__ACTION ITEM__. Each line that includes "data" must be copied from the records.
**** MATERIALS PROVIDED ****
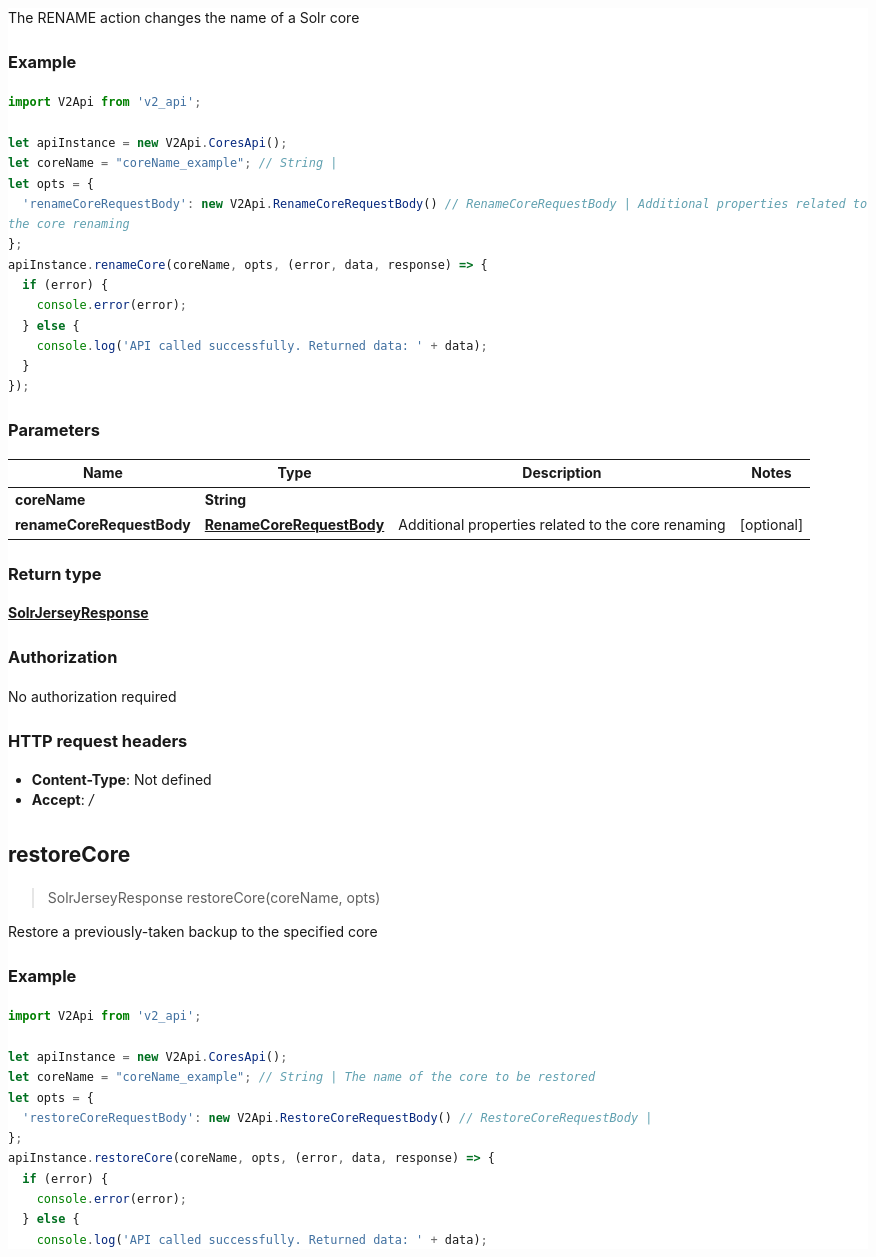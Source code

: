 The RENAME action changes the name of a Solr core

### Example

```javascript
import V2Api from 'v2_api';

let apiInstance = new V2Api.CoresApi();
let coreName = "coreName_example"; // String | 
let opts = {
  'renameCoreRequestBody': new V2Api.RenameCoreRequestBody() // RenameCoreRequestBody | Additional properties related to the core renaming
};
apiInstance.renameCore(coreName, opts, (error, data, response) => {
  if (error) {
    console.error(error);
  } else {
    console.log('API called successfully. Returned data: ' + data);
  }
});
```

### Parameters


Name | Type | Description  | Notes
------------- | ------------- | ------------- | -------------
 **coreName** | **String**|  | 
 **renameCoreRequestBody** | [**RenameCoreRequestBody**](RenameCoreRequestBody.md)| Additional properties related to the core renaming | [optional] 

### Return type

[**SolrJerseyResponse**](SolrJerseyResponse.md)

### Authorization

No authorization required

### HTTP request headers

- **Content-Type**: Not defined
- **Accept**: */*


## restoreCore

> SolrJerseyResponse restoreCore(coreName, opts)

Restore a previously-taken backup to the specified core

### Example

```javascript
import V2Api from 'v2_api';

let apiInstance = new V2Api.CoresApi();
let coreName = "coreName_example"; // String | The name of the core to be restored
let opts = {
  'restoreCoreRequestBody': new V2Api.RestoreCoreRequestBody() // RestoreCoreRequestBody | 
};
apiInstance.restoreCore(coreName, opts, (error, data, response) => {
  if (error) {
    console.error(error);
  } else {
    console.log('API called successfully. Returned data: ' + data);
```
****
__COMPLETED EXERCISE__.
apiInstance.renameCore(coreName, opts, (error, data, response) => {
    console.log('API called successfully. Returned data: ' + data);
apiInstance.restoreCore(coreName, opts, (error, data, response) => {
    console.log('API called successfully. Returned data: ' + data);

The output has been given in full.